▸ **Aim of the exercise**: Every line of the records that holds the word "assets" should be copied.

Segment Start: Dataset records

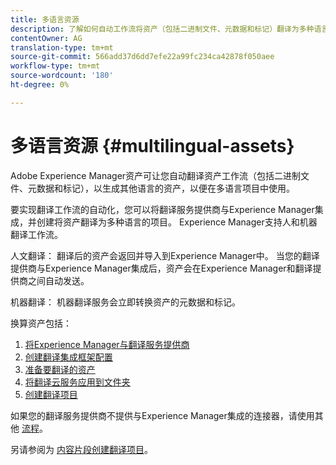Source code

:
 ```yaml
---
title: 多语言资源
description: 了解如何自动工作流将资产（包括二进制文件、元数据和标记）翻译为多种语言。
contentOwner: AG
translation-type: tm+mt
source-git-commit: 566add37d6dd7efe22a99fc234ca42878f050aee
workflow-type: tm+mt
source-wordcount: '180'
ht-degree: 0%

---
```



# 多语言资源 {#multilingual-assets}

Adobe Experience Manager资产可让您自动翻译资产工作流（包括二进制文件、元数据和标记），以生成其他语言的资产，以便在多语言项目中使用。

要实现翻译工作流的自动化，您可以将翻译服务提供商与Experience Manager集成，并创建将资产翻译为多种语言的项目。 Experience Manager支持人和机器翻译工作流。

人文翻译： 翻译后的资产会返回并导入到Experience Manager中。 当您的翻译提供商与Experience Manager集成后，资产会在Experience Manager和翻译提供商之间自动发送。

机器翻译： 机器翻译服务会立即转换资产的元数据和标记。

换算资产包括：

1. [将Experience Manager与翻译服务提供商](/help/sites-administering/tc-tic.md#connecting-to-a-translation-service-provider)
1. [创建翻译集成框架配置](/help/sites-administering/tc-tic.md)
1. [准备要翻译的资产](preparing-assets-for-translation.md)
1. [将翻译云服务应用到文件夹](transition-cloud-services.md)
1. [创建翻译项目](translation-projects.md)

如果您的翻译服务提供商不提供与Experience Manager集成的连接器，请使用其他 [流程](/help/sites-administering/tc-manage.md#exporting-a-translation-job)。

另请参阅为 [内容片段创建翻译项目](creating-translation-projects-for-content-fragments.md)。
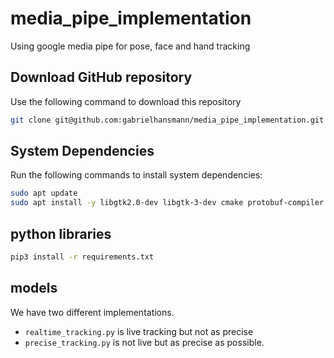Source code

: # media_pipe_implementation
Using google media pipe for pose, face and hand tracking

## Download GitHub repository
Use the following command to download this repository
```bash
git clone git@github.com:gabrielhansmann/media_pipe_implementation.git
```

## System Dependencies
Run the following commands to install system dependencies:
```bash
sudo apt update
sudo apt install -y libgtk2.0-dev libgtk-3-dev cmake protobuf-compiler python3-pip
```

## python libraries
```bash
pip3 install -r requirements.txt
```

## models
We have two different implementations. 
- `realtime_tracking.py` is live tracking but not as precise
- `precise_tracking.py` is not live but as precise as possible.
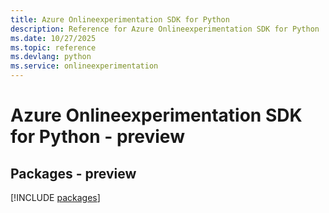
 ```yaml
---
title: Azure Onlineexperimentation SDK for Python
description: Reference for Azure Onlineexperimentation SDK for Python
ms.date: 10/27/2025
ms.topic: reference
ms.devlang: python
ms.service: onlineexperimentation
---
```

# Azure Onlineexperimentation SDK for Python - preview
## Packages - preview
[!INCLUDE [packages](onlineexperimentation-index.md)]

Segment End: Dataset records
Segment Start: Dataset records

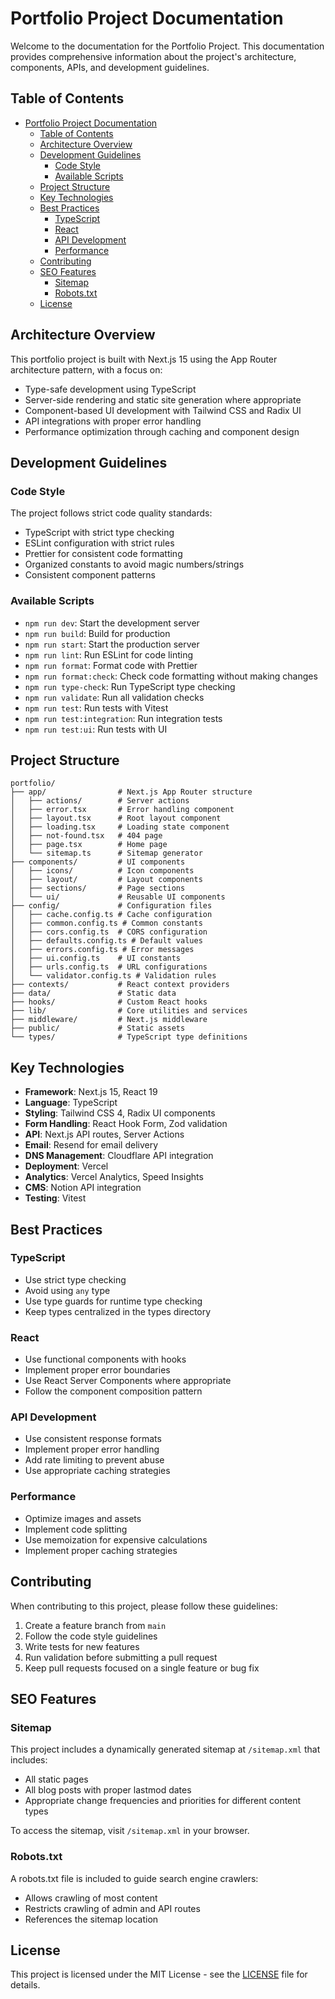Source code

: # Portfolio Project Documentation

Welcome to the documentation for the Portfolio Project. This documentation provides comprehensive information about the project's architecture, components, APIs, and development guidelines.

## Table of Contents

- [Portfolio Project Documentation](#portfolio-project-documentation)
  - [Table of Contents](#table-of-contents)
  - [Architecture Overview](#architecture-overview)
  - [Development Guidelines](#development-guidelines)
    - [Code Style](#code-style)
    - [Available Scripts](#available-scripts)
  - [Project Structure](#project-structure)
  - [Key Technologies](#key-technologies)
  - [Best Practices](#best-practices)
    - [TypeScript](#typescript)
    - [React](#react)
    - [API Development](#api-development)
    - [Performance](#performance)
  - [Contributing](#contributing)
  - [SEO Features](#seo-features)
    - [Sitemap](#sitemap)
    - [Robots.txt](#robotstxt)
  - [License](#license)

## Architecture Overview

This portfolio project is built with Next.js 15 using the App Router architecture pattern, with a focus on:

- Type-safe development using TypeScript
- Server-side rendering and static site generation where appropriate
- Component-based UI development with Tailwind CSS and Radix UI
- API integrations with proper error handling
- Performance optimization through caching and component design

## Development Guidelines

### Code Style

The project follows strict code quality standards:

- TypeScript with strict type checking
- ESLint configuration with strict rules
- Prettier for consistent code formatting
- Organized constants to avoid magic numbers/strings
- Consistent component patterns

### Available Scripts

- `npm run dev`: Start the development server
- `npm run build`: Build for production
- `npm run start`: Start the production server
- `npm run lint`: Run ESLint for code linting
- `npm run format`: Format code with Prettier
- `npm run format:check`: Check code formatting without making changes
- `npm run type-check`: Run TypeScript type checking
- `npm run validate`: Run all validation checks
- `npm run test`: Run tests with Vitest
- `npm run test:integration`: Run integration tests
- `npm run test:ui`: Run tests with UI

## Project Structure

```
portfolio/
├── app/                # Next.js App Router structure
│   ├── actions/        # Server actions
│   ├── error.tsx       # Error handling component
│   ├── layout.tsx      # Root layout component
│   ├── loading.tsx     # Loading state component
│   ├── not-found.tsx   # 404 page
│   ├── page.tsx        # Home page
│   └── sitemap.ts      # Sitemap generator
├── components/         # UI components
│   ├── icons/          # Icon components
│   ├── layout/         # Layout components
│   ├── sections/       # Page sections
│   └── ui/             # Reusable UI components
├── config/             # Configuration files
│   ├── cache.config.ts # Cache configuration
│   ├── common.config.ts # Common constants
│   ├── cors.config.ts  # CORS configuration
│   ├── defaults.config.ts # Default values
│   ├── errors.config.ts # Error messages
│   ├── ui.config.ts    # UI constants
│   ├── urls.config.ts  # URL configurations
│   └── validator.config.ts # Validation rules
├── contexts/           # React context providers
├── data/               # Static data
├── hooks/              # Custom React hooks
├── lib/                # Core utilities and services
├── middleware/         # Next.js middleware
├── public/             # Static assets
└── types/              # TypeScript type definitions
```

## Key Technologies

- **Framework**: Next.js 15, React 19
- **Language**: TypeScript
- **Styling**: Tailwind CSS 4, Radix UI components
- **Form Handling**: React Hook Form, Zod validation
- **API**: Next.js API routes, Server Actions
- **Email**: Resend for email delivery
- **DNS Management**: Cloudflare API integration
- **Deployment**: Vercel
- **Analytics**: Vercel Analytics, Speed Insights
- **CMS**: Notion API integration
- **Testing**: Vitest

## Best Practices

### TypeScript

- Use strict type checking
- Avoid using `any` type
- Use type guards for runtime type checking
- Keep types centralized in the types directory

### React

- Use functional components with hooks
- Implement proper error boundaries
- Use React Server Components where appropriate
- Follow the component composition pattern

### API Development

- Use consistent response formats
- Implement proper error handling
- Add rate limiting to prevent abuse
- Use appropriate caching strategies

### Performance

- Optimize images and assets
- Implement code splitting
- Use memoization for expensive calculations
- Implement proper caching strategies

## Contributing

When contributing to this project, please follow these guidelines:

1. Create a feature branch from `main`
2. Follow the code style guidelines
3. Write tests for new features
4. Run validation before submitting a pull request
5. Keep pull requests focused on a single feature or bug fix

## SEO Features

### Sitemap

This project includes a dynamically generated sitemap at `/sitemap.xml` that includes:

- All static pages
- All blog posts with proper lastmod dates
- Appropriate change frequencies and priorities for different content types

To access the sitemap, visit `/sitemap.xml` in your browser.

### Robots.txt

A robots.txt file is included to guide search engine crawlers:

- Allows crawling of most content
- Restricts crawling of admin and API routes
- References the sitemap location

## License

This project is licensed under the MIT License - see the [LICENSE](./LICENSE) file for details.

Segment End: Dataset records
Segment Start: Dataset records

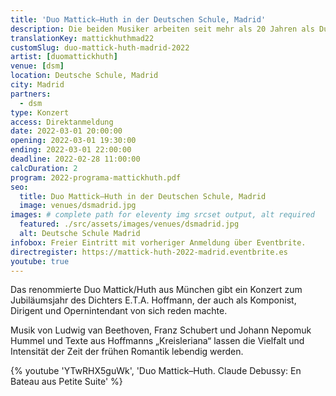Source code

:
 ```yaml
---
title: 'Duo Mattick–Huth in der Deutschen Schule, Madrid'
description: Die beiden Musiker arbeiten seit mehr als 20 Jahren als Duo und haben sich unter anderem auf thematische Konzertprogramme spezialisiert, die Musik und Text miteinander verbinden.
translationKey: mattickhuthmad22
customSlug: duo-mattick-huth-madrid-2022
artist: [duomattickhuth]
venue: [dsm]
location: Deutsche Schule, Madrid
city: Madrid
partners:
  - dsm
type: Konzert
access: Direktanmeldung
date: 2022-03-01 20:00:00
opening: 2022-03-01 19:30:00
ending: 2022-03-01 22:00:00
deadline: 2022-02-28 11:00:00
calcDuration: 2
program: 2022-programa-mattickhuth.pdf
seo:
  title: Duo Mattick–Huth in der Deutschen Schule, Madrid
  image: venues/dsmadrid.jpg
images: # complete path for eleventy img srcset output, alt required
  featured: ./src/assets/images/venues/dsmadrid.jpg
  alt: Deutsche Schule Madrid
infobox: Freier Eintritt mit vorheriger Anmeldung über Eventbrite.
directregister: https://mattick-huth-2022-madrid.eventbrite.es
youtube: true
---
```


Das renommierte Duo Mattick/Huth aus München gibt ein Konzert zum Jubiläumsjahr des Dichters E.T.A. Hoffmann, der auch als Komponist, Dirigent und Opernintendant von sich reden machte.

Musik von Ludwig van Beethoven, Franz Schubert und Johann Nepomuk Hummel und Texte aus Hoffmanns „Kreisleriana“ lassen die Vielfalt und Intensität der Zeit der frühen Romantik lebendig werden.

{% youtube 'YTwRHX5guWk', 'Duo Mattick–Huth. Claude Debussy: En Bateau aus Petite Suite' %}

Segment End: Dataset records

▸ **The answer**:
# 多语言资源 {#multilingual-assets}
1. [准备要翻译的资产](preparing-assets-for-translation.md)
├── public/             # Static assets
- Optimize images and assets
  featured: ./src/assets/images/venues/dsmadrid.jpg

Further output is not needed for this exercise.